Question

Silver emits light of 328.1 nm when burned. What is the energy of a mole of these photons?

Answer 1

Just under 4 eV

Explanation:

You can use the relationship `E = h.nu` where `E` is the energy, `h` is Planck's constant and `nu` is the frequency.

However, we do not have frequency, we only have wavelength. So we need to express frequency as follows:

`c = nu.lambda`

`nu = c/lambda`

Where `c` is the speed of light, `lambda` is the wavelength and `nu` is the frequency.

Therefore you can now say: `E = (h.c)/lambda`

But you need to ensure that your units are consistent.

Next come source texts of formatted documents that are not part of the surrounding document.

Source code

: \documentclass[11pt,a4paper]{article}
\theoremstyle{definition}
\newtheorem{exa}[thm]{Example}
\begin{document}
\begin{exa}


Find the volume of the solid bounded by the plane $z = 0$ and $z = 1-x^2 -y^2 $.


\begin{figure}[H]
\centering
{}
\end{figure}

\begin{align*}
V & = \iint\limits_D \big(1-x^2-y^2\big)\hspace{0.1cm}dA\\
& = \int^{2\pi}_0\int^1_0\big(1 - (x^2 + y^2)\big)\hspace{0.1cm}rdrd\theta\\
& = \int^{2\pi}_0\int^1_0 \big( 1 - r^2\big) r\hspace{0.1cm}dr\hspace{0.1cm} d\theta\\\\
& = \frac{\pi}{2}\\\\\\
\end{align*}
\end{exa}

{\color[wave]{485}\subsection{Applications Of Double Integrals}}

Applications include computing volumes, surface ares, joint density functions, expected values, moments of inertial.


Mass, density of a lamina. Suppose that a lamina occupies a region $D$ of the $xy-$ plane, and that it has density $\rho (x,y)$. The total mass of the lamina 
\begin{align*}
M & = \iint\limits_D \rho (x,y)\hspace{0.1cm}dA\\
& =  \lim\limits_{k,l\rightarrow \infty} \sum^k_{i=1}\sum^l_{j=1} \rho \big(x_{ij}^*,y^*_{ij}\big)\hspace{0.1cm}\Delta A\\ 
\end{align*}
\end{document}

Units of Planck's constant are `J.s`, speed of light is commonly quoted in m/s, so thats fine. `nu` is in Hertz which is units of `s^-1`. So again, that ties in OK.

Wavelength, however, is given in nm so in order to ensure that everything balances, you need to express this as metres, (328.1 x `10^-9` m).

Now you can work it out:

`E = (h.c)/lambda`

`= (6.626 times 10^-34. 3 times 10^8)/(328.1 times 10^-9)`

= `6.0585 times 10^-19` J

However, as this is a very small amount of energy, it is probably better to express it in units of "electron volts" - one electron volt is `1.602 times 10^-19` J, in which case the answer works out to be 6.0585/1.602 = 3.78 eV.

(One electron volt is the energy involved in the charge of a single electron moving through a potential difference of one volt, and it is a useful unit for expressing extremely small amounts of energy).